**EXERCISE MATERIAL:**
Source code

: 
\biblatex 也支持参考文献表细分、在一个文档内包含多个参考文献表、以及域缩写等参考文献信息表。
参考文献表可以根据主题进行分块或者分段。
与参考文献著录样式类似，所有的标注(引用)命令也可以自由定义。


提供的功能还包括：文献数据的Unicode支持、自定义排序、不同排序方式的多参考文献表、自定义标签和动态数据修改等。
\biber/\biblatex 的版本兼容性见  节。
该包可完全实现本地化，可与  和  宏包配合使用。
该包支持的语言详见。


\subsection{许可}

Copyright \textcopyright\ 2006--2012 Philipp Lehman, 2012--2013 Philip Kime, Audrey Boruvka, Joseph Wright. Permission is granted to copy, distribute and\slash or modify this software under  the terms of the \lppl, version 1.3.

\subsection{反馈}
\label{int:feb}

**REQUIRED ACTION:** Copy out each line in the preceding records that contains "biblatex".

**RESPONSE AREA:**
\biblatex 也支持参考文献表细分、在一个文档内包含多个参考文献表、以及域缩写等参考文献信息表。
\biber/\biblatex 的版本兼容性见  节。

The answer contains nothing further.